The officer stepped forward and tried to place a hand on my shoulder to comfort me, but I pushed it away. I wasn’t going to accept it. I wasn’t going to accept their story. There had to be some mistake. This didn’t happen to people like my family. Not to them, not to me.
I swung around and went inside. I could hear them calling my name, but I wasn’t about to answer. I found my mom’s keys in the kitchen where she always put them. The police were in the entranceway when I made my way out again. The younger one threw his hands up in front of him, like he was trying to corral me.
“Miss Kilpatrick, stop,” he ordered, but in the slightest way. I wasn’t going to listen. I just wanted to get to them, to be by their side like they had been for me for so many years.
“Please, just tell me where they are!” I demanded back at him, but my voice trailed off and I could feel my eyes being engulfed by tears. He shook his head again. Why did he have to keep doing that? But for some reason, I knew the answer.
“I’m sorry. I’m sorry,” his voice was about to break. “They’re not coming home, sweetie.”
Sweetie? You ring my doorbell and give this awful news and have the audacity to call me sweetie?
I went from frustrated sadness to anger in a heartbeat. I threw myself at him as hard as I could, pounding on his uniform, screaming the worst profanities I could before he restrained me up in his arms so that I couldn’t move. I just wanted to hurt him and I couldn’t even do that.

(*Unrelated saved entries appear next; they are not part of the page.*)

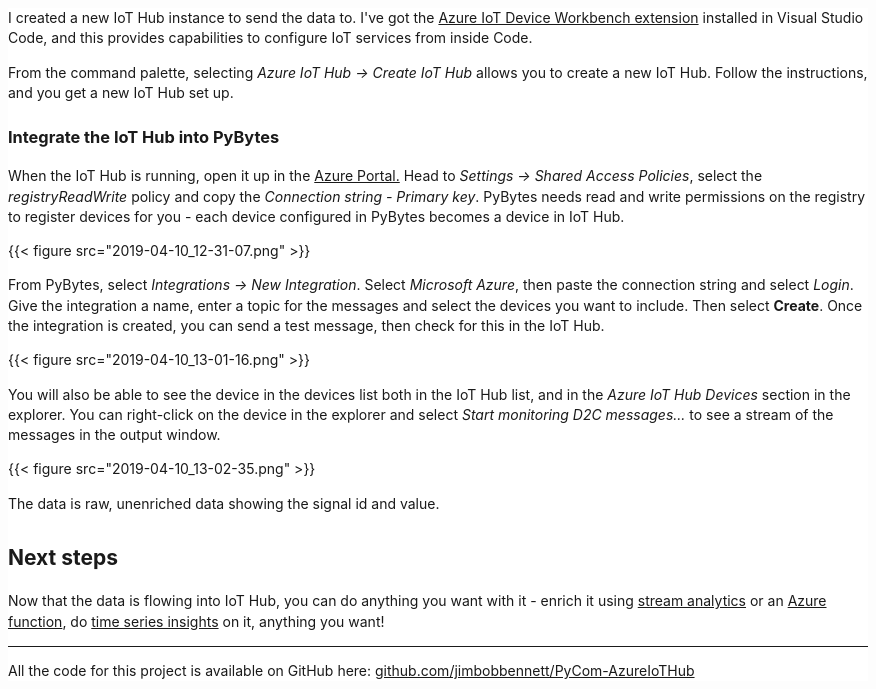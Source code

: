 I created a new IoT Hub instance to send the data to. I've got the [Azure IoT Device Workbench extension](https://marketplace.visualstudio.com/itemdetails?itemName=vsciot-vscode.vscode-iot-workbench/?WT.mc_id=pycom-blog-jabenn) installed in Visual Studio Code, and this provides capabilities to configure IoT services from inside Code.

From the command palette, selecting _Azure IoT Hub -> Create IoT Hub_ allows you to create a new IoT Hub. Follow the instructions, and you get a new IoT Hub set up.

### Integrate the IoT Hub into PyBytes

When the IoT Hub is running, open it up in the [Azure Portal.](https://portal.azure.com/?WT.mc_id=pycom-blog-jabenn) Head to _Settings -> Shared Access Policies_, select the _registryReadWrite_ policy and copy the _Connection string - Primary key_. PyBytes needs read and write permissions on the registry to register devices for you - each device configured in PyBytes becomes a device in IoT Hub.

{{< figure src="2019-04-10_12-31-07.png" >}}

From PyBytes, select _Integrations -> New Integration_. Select _Microsoft Azure_, then paste the connection string and select _Login_. Give the integration a name, enter a topic for the messages and select the devices you want to include. Then select **Create**. Once the integration is created, you can send a test message, then check for this in the IoT Hub.

{{< figure src="2019-04-10_13-01-16.png" >}}

You will also be able to see the device in the devices list both in the IoT Hub list, and in the _Azure IoT Hub Devices_ section in the explorer. You can right-click on the device in the explorer and select _Start monitoring D2C messages..._ to see a stream of the messages in the output window.

{{< figure src="2019-04-10_13-02-35.png" >}}

The data is raw, unenriched data showing the signal id and value.

## Next steps

Now that the data is flowing into IoT Hub, you can do anything you want with it - enrich it using [stream analytics](https://azure.microsoft.com/services/stream-analytics/?WT.mc_id=pycom-blog-jabenn) or an [Azure function](https://azure.microsoft.com/services/functions/?WT.mc_id=pycom-blog-jabenn), do [time series insights](https://azure.microsoft.com/services/time-series-insights/?WT.mc_id=pycom-blog-jabenn) on it, anything you want!

---

All the code for this project is available on GitHub here: [github.com/jimbobbennett/PyCom-AzureIoTHub](https://github.com/jimbobbennett/PyCom-AzureIoTHub)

He didn't have to use the words “killed” or “no survivors.” I had figured it out on my own as I sobbed loudly against the officer. The man I tried to attack now held me like a child in his arms, as I could do nothing but weep. The drunk driver just couldn't stop on the icy roads and had slammed into my family’s car with such force that they were all killed instantly. There would be no criminal court to see the drunk punished. No trial or witnesses to make sure he lived the rest of his life in prison for killing three innocent people. He got off free by dying in the carnage he caused.
I just couldn’t stop crying as I held their picture. That wretched picture would always let me know what I once had, what was gone forever. It was such a big crossroads to encounter at sixteen years old and basically, alone.
Fate had looked me square in the face and punched me as hard as it could.